The Teen Reading in the Digital Era project is a fabulous project that is run by a team of researchers from Deakin University and is all about understanding teen reading habits. Findings of this research provide valuable insights into the reading lives of teens. They have recently released a report with an update on their most recent findings.
You can read their report here: 2022 survey data highlights
Before I dive into my thoughts on their findings, I thought a little background information would be appropriate. According to the report, 9,500 students from secondary schools around Australia participated in the survey. These students were from 57 different schools that included government, independent and Catholic schools from NSW, QLD, VIC, and WA. A total of 60 “experts” participated in follow-up interviews and 83 students participated in follow-up focus groups. Personally, I’m impressed with the amount of detail in the data collection methods and think that a good amount of data has been collected with more still to come – hopefully this means some very exciting things in terms of understanding teen reading habits in our digital world!
Some of the key highlights from the report for me are:
1. 40% of surveyed students reported not reading at all during a week or only once
This is devastating to me. I love reading and am saddened by the fact that 40% of participants don’t get to experience the joy it brings me.
2. More than 50% reported a positive attitude towards reading
This tells me that of those students who don’t read, many would probably read if they had time!
3. Schoolwork demands was cited as a major factor in choosing not to read
This is not a shock to me – I suspect that many more teens would be reading if they could fit it in around their schoolwork.
4. Print is not dead!
Many of the teens in the survey reported preferring print books to digital. This does not surprise me at all as it aligns very much with my experience in a high school as a TL; however, that does not mean that we should not be providing access to quality eBook and audiobook options as some will prefer them too! We need to cater to everyone.
5. Popular genres haven’t changed much
Teens identified fantasy, mystery, crime, and dystopian novels as popular genres. I think that fantasy will always be popular as the avid readers often love fantasy and always will, but I will say it again – WE NEED AUTHORS TO WRITE MORE MYSTERY AND CRIME NOVELS FOR YOUNG PEOPLE. Also interesting to note was that 12-13 year olds preferred humour and graphic novels – not surprising here either – and that those who were 15+ preferred romance.
6. Popular books are definitely influenced by #BookTok
Many young people are on TikTok, and many readers have found the #BookTok community. It’s a great place to get book recommendations, but most of the users on BookTok are adults and are recommending books that would not be appropriate on many school library shelves. While I’m all for promoting books, it’s a fine line for TLs and families to manage. BookTok does seem to impact teen girls or those that have identified as non-binary more than boys.

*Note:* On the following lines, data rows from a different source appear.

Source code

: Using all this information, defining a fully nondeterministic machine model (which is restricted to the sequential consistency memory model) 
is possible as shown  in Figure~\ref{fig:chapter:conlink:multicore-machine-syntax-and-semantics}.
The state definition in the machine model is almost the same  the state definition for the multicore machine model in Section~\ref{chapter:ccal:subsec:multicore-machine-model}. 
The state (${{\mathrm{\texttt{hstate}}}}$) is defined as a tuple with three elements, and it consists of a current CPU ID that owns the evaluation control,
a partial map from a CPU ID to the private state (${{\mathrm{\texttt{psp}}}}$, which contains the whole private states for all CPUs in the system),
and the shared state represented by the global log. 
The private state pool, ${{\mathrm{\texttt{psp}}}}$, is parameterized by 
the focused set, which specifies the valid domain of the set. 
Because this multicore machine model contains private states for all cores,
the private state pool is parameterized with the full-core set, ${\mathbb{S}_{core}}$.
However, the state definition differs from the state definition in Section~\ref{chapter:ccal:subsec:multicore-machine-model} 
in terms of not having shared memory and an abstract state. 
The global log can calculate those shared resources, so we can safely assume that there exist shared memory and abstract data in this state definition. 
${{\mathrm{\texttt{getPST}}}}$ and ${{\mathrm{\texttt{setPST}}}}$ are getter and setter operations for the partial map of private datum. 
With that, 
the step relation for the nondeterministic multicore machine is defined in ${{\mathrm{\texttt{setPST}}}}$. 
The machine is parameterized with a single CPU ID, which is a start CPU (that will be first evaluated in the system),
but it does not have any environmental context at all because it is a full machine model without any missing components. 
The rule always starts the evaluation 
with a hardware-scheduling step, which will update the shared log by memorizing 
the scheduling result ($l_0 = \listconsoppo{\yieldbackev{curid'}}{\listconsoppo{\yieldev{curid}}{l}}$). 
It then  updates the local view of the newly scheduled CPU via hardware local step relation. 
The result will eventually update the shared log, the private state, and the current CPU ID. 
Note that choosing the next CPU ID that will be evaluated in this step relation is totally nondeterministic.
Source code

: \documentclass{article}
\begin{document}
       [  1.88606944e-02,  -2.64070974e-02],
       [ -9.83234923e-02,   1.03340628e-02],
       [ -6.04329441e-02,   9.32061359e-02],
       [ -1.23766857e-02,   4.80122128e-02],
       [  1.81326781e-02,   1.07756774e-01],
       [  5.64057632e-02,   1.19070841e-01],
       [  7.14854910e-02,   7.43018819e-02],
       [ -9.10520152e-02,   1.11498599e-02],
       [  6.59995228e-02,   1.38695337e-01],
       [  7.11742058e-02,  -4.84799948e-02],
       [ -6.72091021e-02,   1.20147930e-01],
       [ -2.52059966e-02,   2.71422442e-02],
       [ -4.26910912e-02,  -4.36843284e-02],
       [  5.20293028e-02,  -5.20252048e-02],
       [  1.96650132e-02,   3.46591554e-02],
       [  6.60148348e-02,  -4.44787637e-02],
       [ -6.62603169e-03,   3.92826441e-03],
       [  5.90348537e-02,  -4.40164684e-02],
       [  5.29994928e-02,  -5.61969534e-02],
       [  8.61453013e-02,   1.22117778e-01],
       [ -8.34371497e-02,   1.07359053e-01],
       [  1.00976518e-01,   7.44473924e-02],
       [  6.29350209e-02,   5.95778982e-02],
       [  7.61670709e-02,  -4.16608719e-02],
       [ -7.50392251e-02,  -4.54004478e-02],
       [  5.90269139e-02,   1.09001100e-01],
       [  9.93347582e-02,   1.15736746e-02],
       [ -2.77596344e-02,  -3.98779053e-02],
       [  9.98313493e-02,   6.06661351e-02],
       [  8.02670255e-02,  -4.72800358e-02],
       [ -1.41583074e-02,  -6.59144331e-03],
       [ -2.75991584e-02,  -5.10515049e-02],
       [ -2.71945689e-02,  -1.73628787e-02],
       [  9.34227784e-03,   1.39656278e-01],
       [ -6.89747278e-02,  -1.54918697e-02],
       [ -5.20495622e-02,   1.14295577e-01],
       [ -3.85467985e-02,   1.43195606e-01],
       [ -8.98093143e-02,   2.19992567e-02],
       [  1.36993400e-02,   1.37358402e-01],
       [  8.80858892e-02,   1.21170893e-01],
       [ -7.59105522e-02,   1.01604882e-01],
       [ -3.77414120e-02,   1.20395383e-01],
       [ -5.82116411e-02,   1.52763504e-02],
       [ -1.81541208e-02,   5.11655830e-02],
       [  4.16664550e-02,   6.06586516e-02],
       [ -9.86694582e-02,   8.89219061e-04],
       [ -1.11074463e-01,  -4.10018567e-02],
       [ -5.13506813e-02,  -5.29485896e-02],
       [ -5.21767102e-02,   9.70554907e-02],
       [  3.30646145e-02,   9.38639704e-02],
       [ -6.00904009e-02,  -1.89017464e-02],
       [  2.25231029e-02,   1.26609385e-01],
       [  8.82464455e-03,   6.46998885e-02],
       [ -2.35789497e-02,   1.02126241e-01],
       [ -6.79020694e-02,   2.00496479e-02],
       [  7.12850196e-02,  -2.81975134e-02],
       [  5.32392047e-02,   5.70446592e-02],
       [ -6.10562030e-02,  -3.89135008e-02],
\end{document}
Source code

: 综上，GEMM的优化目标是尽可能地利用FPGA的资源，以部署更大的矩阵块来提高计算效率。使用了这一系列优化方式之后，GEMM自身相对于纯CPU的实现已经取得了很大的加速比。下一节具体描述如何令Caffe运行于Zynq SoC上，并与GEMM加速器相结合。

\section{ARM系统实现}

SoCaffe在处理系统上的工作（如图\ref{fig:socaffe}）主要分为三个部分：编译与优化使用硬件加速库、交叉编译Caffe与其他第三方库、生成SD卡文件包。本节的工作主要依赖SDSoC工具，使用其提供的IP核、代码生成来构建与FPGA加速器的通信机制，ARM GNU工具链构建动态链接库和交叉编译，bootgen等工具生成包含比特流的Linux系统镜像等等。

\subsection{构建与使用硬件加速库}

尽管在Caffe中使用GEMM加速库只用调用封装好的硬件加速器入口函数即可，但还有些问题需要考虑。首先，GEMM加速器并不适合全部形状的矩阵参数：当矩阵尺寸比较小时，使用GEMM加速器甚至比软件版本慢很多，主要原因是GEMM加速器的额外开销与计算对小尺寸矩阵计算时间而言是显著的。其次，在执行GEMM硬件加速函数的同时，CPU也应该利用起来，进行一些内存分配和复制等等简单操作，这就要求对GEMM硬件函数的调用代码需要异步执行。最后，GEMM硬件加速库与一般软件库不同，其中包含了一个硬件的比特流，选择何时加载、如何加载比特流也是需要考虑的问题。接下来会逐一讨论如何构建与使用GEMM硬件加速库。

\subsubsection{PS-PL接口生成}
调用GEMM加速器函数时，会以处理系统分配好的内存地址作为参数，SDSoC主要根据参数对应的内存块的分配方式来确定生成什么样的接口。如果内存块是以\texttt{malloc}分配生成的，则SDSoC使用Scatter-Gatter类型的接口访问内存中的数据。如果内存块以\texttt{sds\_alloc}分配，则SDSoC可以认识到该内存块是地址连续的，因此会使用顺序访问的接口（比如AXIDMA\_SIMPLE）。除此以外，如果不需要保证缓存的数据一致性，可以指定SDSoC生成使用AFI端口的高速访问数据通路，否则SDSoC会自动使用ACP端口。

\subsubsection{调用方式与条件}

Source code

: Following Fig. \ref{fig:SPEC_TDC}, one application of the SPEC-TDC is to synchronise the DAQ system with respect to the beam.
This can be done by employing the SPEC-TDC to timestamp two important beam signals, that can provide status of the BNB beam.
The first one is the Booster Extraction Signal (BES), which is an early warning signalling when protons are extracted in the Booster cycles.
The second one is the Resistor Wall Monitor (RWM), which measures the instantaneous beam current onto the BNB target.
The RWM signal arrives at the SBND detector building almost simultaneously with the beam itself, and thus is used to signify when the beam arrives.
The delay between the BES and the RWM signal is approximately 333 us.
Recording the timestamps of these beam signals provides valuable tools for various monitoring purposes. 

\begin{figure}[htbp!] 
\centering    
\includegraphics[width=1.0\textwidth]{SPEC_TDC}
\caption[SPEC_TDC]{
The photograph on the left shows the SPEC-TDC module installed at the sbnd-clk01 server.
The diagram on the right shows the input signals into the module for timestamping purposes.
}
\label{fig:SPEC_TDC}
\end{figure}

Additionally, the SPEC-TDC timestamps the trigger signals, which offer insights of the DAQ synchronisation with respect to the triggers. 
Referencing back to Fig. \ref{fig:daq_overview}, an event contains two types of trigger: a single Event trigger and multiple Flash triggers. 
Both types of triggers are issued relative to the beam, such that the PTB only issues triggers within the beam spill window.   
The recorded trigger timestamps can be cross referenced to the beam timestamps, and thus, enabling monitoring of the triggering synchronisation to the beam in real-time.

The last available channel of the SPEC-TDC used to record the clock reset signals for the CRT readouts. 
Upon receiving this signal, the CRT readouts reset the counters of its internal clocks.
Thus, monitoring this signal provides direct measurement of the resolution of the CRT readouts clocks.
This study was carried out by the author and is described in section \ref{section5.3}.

It’s alarming to me that teen girls ages 14+ identified It Ends With Us by Colleen Hoover (as well as others by her) as their favourite book. This book is widely popular on BookTok but that community tends to be much older than school aged teens and so the adult content and themes in books like Hoover’s isn’t an issue. 14+ teen girls reading this does worry me a little due to our duty of care, but… at least they’re reading something???
7. Please get involved if you can!
The report is only 2 pages long and well worth a skim if you’ve got time. I’m very much looking forward to seeing the final data from this project! If you would like for your school to be involved, there are contact details on the final page of the report for you to express your interest. Please consider getting involved. The more we know about teen reading habits and preferences, the more we can support them to develop and maintain healthy reading habits!